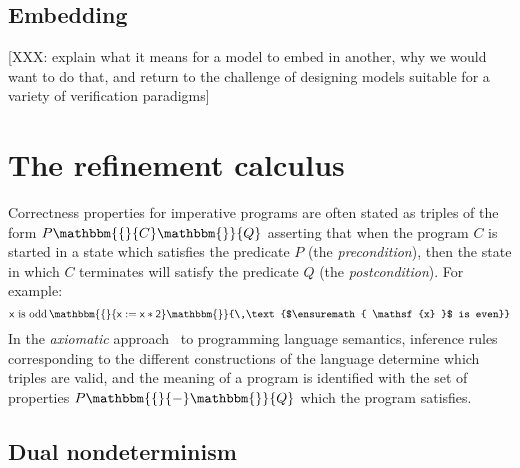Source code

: \documentclass[draft,11pt]{report}
\newcommand{\kw}[1]{\ensuremath{ \mathsf{#1} }}
\newcommand{\htr}[3]{{ {#1} \mathbbm{\{} {#2} \mathbbm{\}} {#3} }}
\begin{document}

\subsection{Embedding} %

[XXX: explain what it means for a model to embed in another,
why we would want to do that,
and return to the challenge of designing models
suitable for a variety of verification paradigms]



\section{The refinement calculus} %


Correctness properties for imperative programs
are often stated as triples of the form $\htr{P}{C}{Q}$
asserting that
when the program $C$ is started in a state which
satisfies the predicate $P$ (the \emph{precondition}),
then the state in which $C$ terminates
will satisfy the predicate $Q$ (the \emph{postcondition}).
For example:
\[
    \htr{\text{$\kw{x}$ is odd}\,}{\kw{x := x * 2}}{\,\text{$\kw{x}$ is even}}
\]
In the \emph{axiomatic} approach~\citep{hoare69} to programming language semantics,
inference rules
corresponding to the different constructions of the language
determine which triples are valid,
and the meaning of a program is identified with
the set of properties $\htr{P}{-}{Q}$
which the program satisfies.

\subsection{Dual nondeterminism}
\end{document}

# [Your instructions]
Retype the portion of the data above that starts on the line with "Correctness properties for" and finishes on the line with "then the state in which $C$ terminates", including both of those lines.

# [Answer space]
Correctness properties for imperative programs
are often stated as triples of the form $\htr{P}{C}{Q}$
asserting that
when the program $C$ is started in a state which
satisfies the predicate $P$ (the \emph{precondition}),
then the state in which $C$ terminates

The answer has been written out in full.